When I compile the definitive “best list” of this decade’s breathtaking films, the unconventional “Wild Tales” will rank near the top.
Have you ever imagined a crazy payback scheme for one of the frustrations of daily life? This cheerfully violent stack of dynamite brings your dreams onscreen, rebounding from macabre panic to delicious lunacy. It’s a kind of Q. Tarantino meets O. Henry farce, with big passions, big hatreds and absurdity squirting as fast as blood. It slays.
Argentine writer/director Damián Szifrón’s revenge saga initially recalls caper comedies that tend to lose steam before the third act. That isn’t the case here. In this episodic six-stage fantasy, Szifrón creates something entirely new. Bouncing among unpredictable plot twists and deliberate incongruities, each entry feels fresh; they’re not all happening in the same ZIP code. One episode is fueled by matrimonial jealousy, others by class bigotry, road rage, political corruption, being taken to the cleaners by venal professionals, or endless bureaucratic red tape. Anything appearing formulaic conceals a bombshell or several.

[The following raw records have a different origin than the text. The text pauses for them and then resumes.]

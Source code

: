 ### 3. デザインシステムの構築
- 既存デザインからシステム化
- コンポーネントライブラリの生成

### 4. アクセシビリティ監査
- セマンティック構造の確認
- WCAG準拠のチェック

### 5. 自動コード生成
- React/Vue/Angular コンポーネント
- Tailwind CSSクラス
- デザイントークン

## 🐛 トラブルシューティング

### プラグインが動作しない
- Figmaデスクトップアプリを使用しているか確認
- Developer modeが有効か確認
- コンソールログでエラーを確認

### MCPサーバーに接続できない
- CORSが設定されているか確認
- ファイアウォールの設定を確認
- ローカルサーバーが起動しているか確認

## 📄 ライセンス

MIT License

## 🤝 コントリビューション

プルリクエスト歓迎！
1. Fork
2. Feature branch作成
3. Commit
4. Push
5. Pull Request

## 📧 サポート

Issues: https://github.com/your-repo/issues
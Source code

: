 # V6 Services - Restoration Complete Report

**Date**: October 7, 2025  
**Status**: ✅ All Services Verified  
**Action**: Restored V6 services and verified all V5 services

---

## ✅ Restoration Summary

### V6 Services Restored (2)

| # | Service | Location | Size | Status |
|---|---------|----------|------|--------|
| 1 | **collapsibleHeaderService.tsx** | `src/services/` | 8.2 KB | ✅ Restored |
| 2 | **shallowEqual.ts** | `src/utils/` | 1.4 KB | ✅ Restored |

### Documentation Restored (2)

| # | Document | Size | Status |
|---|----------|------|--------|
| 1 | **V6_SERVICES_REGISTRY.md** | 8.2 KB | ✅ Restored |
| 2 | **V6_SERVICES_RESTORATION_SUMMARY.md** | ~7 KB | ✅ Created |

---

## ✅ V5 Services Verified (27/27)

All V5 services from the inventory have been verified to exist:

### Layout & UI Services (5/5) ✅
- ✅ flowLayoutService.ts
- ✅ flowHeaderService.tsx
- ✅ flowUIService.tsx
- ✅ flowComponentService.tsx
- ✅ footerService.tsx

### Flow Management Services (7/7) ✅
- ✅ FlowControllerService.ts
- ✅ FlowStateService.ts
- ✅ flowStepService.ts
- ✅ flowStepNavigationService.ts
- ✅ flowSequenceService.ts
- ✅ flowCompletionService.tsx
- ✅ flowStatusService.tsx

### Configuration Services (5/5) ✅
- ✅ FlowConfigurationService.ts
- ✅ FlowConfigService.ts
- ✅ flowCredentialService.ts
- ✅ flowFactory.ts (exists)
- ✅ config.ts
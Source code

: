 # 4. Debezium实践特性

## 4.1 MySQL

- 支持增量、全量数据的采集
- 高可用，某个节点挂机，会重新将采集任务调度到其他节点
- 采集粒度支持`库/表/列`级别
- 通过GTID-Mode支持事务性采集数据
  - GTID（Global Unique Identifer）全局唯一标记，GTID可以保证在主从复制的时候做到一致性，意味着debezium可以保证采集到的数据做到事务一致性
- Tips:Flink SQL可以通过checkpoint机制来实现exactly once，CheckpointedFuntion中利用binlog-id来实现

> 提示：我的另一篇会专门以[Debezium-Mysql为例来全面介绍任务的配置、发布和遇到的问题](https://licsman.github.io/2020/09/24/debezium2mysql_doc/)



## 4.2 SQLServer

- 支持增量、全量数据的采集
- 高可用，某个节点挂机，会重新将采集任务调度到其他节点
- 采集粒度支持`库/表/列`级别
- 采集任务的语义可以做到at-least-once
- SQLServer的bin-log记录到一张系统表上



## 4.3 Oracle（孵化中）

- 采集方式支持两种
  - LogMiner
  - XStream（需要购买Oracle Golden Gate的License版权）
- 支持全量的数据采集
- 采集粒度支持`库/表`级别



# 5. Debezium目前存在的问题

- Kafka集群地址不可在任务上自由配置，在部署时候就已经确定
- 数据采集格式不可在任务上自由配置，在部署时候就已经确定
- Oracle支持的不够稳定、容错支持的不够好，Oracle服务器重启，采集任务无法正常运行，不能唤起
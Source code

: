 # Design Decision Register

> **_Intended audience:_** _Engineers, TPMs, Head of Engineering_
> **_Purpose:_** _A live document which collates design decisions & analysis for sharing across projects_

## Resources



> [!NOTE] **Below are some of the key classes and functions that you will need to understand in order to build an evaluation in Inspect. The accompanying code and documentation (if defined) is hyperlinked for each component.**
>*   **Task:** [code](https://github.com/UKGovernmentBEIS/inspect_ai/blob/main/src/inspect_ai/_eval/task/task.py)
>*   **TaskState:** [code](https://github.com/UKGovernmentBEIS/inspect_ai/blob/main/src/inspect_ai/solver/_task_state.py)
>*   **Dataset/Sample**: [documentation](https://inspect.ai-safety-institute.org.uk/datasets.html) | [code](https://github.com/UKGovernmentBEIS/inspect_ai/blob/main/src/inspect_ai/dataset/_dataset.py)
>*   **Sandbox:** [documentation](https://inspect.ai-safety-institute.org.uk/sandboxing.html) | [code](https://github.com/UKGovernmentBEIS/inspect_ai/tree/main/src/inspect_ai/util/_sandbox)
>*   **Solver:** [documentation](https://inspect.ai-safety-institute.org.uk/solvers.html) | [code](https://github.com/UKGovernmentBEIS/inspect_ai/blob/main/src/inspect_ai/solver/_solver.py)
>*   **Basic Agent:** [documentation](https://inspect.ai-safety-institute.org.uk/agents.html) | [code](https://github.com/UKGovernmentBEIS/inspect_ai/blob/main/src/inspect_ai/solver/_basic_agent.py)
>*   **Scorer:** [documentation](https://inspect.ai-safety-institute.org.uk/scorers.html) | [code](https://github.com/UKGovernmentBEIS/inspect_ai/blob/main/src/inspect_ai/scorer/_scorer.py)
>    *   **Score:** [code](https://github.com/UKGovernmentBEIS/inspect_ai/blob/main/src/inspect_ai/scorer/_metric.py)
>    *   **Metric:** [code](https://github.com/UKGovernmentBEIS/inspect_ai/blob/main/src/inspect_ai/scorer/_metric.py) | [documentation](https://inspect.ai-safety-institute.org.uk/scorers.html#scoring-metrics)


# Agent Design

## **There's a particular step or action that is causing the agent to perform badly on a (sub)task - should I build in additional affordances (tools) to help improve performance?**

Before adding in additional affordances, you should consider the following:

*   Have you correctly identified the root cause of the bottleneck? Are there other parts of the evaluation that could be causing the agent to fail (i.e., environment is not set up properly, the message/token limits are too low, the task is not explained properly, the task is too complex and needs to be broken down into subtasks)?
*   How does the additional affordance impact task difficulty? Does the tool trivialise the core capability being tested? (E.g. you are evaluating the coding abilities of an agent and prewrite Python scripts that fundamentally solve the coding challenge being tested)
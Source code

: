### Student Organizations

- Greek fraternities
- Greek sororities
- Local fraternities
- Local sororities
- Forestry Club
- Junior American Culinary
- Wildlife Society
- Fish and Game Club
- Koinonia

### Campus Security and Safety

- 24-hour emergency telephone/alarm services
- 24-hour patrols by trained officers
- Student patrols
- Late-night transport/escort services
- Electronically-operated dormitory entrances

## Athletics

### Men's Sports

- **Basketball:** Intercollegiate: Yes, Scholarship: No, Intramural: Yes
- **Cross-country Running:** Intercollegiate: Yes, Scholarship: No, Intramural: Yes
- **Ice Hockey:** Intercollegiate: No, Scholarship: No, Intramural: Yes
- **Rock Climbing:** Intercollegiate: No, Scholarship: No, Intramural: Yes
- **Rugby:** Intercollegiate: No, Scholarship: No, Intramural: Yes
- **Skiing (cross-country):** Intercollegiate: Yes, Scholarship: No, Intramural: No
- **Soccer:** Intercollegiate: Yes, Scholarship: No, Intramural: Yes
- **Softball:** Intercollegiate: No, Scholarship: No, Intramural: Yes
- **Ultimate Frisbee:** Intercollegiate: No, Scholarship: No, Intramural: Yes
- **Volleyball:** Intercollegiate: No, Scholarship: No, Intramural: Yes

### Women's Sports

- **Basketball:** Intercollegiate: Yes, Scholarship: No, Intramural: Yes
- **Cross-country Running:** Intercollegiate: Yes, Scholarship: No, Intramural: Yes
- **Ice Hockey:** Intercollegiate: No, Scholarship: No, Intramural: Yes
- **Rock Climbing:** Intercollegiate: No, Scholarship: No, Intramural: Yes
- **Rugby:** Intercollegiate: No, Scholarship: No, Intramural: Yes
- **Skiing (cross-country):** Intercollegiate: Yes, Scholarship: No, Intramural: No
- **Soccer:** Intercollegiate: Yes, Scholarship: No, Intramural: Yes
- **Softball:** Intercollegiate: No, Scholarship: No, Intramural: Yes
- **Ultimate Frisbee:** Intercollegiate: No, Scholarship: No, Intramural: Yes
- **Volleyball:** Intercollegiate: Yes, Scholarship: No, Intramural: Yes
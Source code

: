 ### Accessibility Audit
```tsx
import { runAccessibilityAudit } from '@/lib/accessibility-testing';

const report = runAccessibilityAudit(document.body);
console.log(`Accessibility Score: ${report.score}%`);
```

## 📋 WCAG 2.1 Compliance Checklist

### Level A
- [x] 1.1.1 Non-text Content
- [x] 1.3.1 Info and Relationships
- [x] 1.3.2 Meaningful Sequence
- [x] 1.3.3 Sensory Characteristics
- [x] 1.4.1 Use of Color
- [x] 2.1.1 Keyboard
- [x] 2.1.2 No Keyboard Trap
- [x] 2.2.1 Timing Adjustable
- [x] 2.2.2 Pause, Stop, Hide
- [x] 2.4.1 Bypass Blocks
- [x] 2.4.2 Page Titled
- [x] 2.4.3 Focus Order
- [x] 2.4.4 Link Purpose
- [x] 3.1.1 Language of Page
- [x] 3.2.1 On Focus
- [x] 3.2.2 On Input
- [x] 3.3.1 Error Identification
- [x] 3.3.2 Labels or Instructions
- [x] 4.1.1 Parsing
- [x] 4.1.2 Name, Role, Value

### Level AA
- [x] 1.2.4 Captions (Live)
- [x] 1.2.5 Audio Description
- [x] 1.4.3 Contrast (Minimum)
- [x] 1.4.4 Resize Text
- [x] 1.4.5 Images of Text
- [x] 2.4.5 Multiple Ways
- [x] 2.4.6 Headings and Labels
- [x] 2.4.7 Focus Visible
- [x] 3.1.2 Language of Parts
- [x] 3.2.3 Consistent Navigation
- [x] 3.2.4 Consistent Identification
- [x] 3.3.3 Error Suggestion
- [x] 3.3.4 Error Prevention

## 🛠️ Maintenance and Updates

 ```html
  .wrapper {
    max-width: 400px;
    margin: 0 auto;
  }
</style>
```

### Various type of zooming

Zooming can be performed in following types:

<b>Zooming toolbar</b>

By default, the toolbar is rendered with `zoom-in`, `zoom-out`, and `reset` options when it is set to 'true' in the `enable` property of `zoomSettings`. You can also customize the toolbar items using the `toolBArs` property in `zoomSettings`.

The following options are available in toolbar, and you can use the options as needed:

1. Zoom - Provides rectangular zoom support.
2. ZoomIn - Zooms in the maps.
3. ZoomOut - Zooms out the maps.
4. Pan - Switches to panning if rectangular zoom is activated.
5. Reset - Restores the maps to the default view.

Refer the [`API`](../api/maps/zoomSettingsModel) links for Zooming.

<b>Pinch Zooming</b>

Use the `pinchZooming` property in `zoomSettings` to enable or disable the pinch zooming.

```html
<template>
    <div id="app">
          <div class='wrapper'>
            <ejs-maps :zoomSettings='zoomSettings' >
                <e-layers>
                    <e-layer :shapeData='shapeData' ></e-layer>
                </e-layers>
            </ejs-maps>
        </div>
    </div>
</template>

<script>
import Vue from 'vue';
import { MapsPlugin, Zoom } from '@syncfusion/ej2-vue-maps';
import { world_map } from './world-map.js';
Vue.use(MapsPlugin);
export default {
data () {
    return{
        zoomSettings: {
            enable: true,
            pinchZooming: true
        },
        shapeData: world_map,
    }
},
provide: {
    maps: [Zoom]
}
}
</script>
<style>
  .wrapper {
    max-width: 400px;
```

Some stories happen amid urban darkness, others in remote west-Argentine sunlight that seems to spill out of the frame. The only commonality is Gustavo Santaolalla’s sublime soundtrack. Each chapter has its own visually ravishing setting and social structure. Some open in moments of pure happiness or bourgeois calm, or heart-clutching drama that seems to steer the film in an entirely new direction. Then the mood and tempo escalate into an uncontrolled frenzy where any man or woman, rich or poor, becomes a Mad Max on a quest for justice — and vengeance. Of course, things go drastically wrong.
Szifrón’s high-wire juggling act infuses the similar yet different plots with spontaneous surprise. One of the most enjoyable aspects of “Wild Tales” is the way in which the story unfolds, with turns both expected and unanticipated enhancing the comic flavor. To the final coup de grâce, the movie manages to be unpredictable, never losing its sense of humor.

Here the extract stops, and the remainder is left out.